Please give again exactly the lines from the top of the material through the line with "<li>Gather data from"; omit each picture.

********************

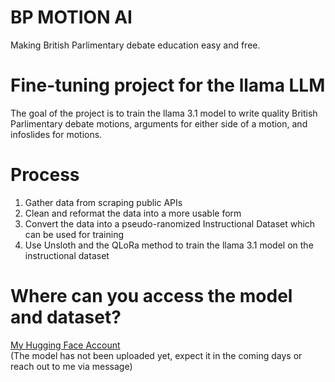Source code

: BP MOTION AI
=============
Making British Parlimentary debate education easy and free.

# Fine-tuning project for the llama LLM
<p>The goal of the project is to train the llama 3.1 model to write quality British Parlimentary debate motions, arguments for either side of a motion, and infoslides for motions.</p>

# Process
<ol>
  <li>Gather data from scraping public APIs</li>
  <li>Clean and reformat the data into a more usable form</li>
  <li>Convert the data into a pseudo-ranomized Instructional Dataset which can be used for training</li>
  <li>Use Unsloth and the QLoRa method to train the llama 3.1 model on the instructional dataset</li>
</ol>

# Where can you access the model and dataset?
<a href="https://huggingface.co/PatrickDeC">My Hugging Face Account</a>
<br>
(The model has not been uploaded yet, expect it in the coming days or reach out to me via message)
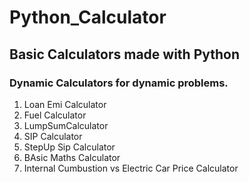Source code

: # Python_Calculator
## **Basic Calculators made with Python**
### Dynamic Calculators for dynamic problems.
<ol>
  
  <li>
    Loan Emi Calculator
  </li>
  <li>
    Fuel Calculator
  </li>
  <li>
    LumpSumCalculator
  </li>
  <li>
    SIP Calculator
  </li>
  <li>
    StepUp Sip Calculator
  </li>
  <li>
    BAsic Maths Calculator
  </li>
  <li>
    Internal Cumbustion vs Electric Car Price Calculator
  </li>
</ol>
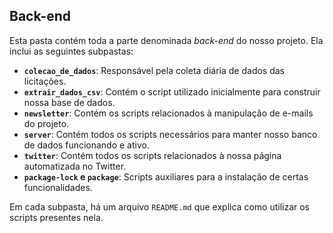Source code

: ## Back-end

Esta pasta contém toda a parte denominada *back-end* do nosso projeto. Ela inclui as seguintes subpastas:

- **`colecao_de_dados`**: Responsável pela coleta diária de dados das licitações.
- **`extrair_dados_csv`**: Contém o script utilizado inicialmente para construir nossa base de dados.
- **`newsletter`**: Contém os scripts relacionados à manipulação de e-mails do projeto.
- **`server`**: Contém todos os scripts necessários para manter nosso banco de dados funcionando e ativo.
- **`twitter`**: Contém todos os scripts relacionados à nossa página automatizada no Twitter.
- **`package-lock` e `package`**: Scripts auxiliares para a instalação de certas funcionalidades.

Em cada subpasta, há um arquivo `README.md` que explica como utilizar os scripts presentes nela.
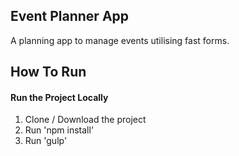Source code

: ## Event Planner App 

A planning app to manage events utilising fast forms.

## How To Run

#### Run the Project Locally

1. Clone / Download the project
2. Run 'npm install'
3. Run 'gulp'

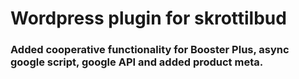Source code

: # Wordpress plugin for skrottilbud
### Added cooperative functionality for Booster Plus, async google script, google API and added product meta.
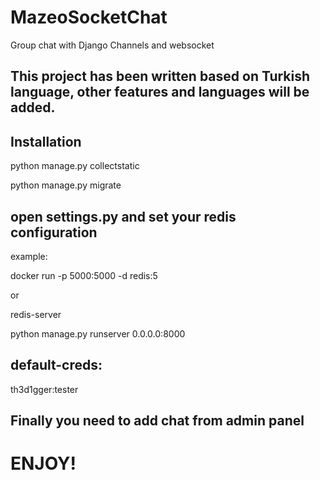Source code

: # MazeoSocketChat
Group chat with Django Channels and websocket
## This project has been written based on Turkish language, other features and languages will be added.

## Installation

python manage.py collectstatic

python manage.py migrate 

## open settings.py and set your redis configuration

example:

docker run -p 5000:5000 -d redis:5

or 

redis-server

python manage.py runserver 0.0.0.0:8000

## default-creds: 

th3d1gger:tester

## Finally you need to add chat from admin panel 

# ENJOY!
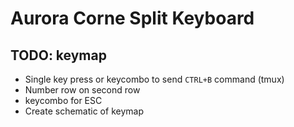 # Aurora Corne Split Keyboard

## TODO: keymap

- Single key press or keycombo to send `CTRL+B` command (tmux)
- Number row on second row
- keycombo for ESC
- Create schematic of keymap
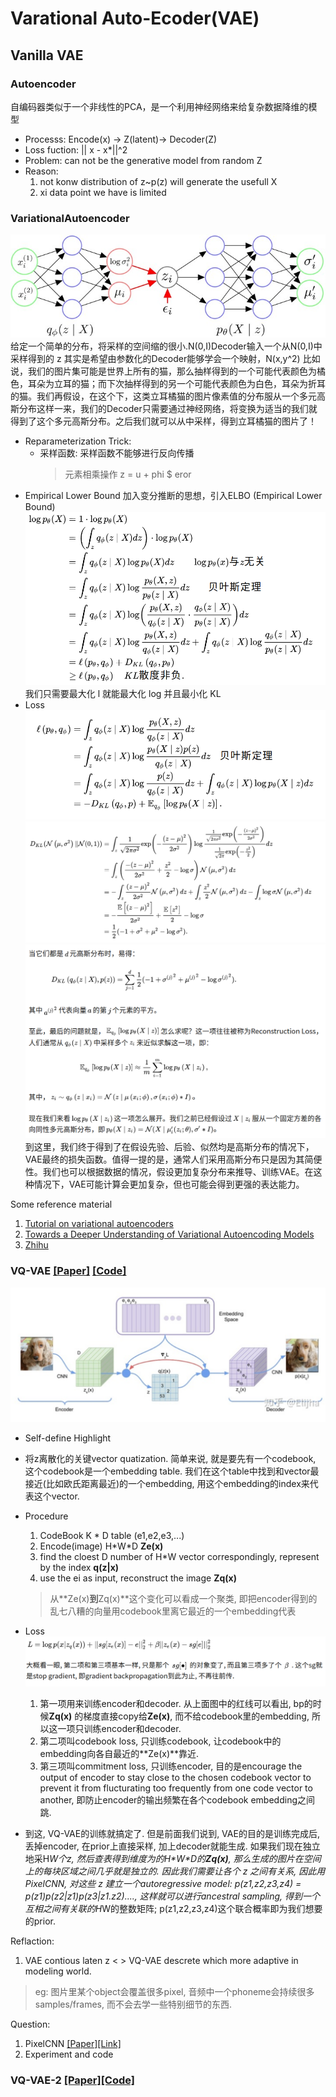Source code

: # Varational Auto-Ecoder(VAE)
## Vanilla VAE
### Autoencoder
自编码器类似于一个非线性的PCA，是一个利用神经网络来给复杂数据降维的模型
- Processs:
    Encode(x) -\> Z(latent)\-> Decoder(Z) 
- Loss fuction: || x - x*||^2
- Problem: can not be the generative model from random Z
- Reason: 
    1. not konw distribution of z~p(z) will generate the usefull X
    2. xi data point we have is limited

### VariationalAutoencoder
![image](./img/1.jpg)
给定一个简单的分布，将采样的空间缩的很小.N(0,I)Decoder输入一个从N(0,I)中采样得到的 z 其实是希望由参数化的Decoder能够学会一个映射，N(x,y^2)
比如说，我们的图片集可能是世界上所有的猫，那么抽样得到的一个可能代表颜色为橘色，耳朵为立耳的猫；而下次抽样得到的另一个可能代表颜色为白色，耳朵为折耳的猫。我们再假设，在这个下，这类立耳橘猫的图片像素值的分布服从一个多元高斯分布这样一来，我们的Decoder只需要通过神经网络，将变换为适当的我们就得到了这个多元高斯分布。之后我们就可以从中采样，得到立耳橘猫的图片了！
- Reparameterization Trick:
    - 采样函数: 采样函数不能够进行反向传播
        > 元素相乘操作  z = u + phi $ eror
- Empirical Lower Bound
    加入变分推断的思想，引入ELBO (Empirical Lower Bound)
    ![image](./img/2.png)
    我们只需要最大化 l 就能最大化 log 并且最小化 KL
- Loss
    ![image](./img/loss_1.png)
    ![image](./img/loss_2.png)
    ![image](./img/loss_3.png)
    到这里，我们终于得到了在假设先验、后验、似然均是高斯分布的情况下，VAE最终的损失函数。值得一提的是，通常人们采用高斯分布只是因为其简便性。我们也可以根据数据的情况，假设更加复杂分布来推导、训练VAE。在这种情况下，VAE可能计算会更加复杂，但也可能会得到更强的表达能力。
    
Some reference material
1. [Tutorial on variational autoencoders](https://arxiv.org/pdf/1606.05908.pdf)
2. [Towards a Deeper Understanding of Variational Autoencoding Models](https://arxiv.org/pdf/1702.08658.pdf)
3. [Zhihu](https://zhuanlan.zhihu.com/p/348498294)

### VQ-VAE [[Paper]](https://arxiv.org/pdf/1711.00937.pdf) [[Code]](https://github.com/deepmind/sonnet/blob/v2/sonnet/src/nets/vqvae.py)
![image](./img/3.png)
- Self-define Highlight

- 将z离散化的关键vector quatization. 简单来说, 就是要先有一个codebook, 这个codebook是一个embedding table. 我们在这个table中找到和vector最接近(比如欧氏距离最近)的一个embedding, 用这个embedding的index来代表这个vector.
- Procedure
    1. CodeBook K * D table (e1,e2,e3,...)
    2. Encode(image) H\*W\*D **Ze(x)**
    3. find the cloest D number of H\*W vector correspondingly, represent by the index **q(z|x)**
    4. use the ei as input, reconstruct the image **Zq(x)** 
    > 从**Ze(x)**到**Zq(x)**这个变化可以看成一个聚类, 即把encoder得到的乱七八糟的向量用codebook里离它最近的一个embedding代表
- Loss
    ![image](./img/4.png)
    1. 第一项用来训练encoder和decoder. 从上面图中的红线可以看出, bp的时候**Zq(x)** 的梯度直接copy给**Ze(x)**, 而不给codebook里的embedding, 所以这一项只训练encoder和decoder.
    2. 第二项叫codebook loss, 只训练codebook, 让codebook中的embedding向各自最近的**Ze(x)**靠近.
    3. 第三项叫commitment loss, 只训练encoder, 目的是encourage the output of encoder to stay close to the chosen codebook vector to prevent it from flucturating too frequently from one code vector to another, 即防止encoder的输出频繁在各个codebook embedding之间跳.
- 到这, VQ-VAE的训练就搞定了. 但是前面我们说到, VAE的目的是训练完成后, 丢掉encoder, 在prior上直接采样, 加上decoder就能生成. 如果我们现在独立地采H*W个z, 然后查表得到维度为的H\*W\*D的**Zq(x)**, 那么生成的图片在空间上的每块区域之间几乎就是独立的. 因此我们需要让各个 z 之间有关系, 因此用PixelCNN, 对这些 z 建立一个autoregressive model: p(z1,z2,z3,z4) = p(z1)p(z2|z1)p(z3|z1.z2)...., 这样就可以进行ancestral sampling, 得到一个互相之间有关联的H*W的整数矩阵;   p(z1,z2,z3,z4)这个联合概率即为我们想要的prior.

Reflaction:
1. VAE contious laten z < > VQ-VAE descrete which more adaptive in modeling world.
> eg: 图片里某个object会覆盖很多pixel, 音频中一个phoneme会持续很多samples/frames, 而不会去学一些特别细节的东西.

Question:
1. PixelCNN [[Paper]](https://arxiv.org/pdf/1606.05328.pdf)[[Link]]()
2. Experiment and code

### VQ-VAE-2 [[Paper]](https://arxiv.org/pdf/1906.00446.pdf)[[Code]](https://github.com/deepmind/sonnet)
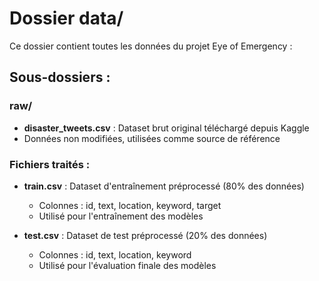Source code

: # Dossier data/
Ce dossier contient toutes les données du projet Eye of Emergency :

## Sous-dossiers :

### raw/
- **disaster_tweets.csv** : Dataset brut original téléchargé depuis Kaggle
- Données non modifiées, utilisées comme source de référence

### Fichiers traités :
- **train.csv** : Dataset d'entraînement préprocessé (80% des données)
  - Colonnes : id, text, location, keyword, target
  - Utilisé pour l'entraînement des modèles

- **test.csv** : Dataset de test préprocessé (20% des données) 
  - Colonnes : id, text, location, keyword
  - Utilisé pour l'évaluation finale des modèles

********************

The answer>
Source code

: BP MOTION AI
=============
Making British Parlimentary debate education easy and free.

# Fine-tuning project for the llama LLM
<p>The goal of the project is to train the llama 3.1 model to write quality British Parlimentary debate motions, arguments for either side of a motion, and infoslides for motions.</p>

# Process
<ol>
  <li>Gather data from scraping public APIs</li>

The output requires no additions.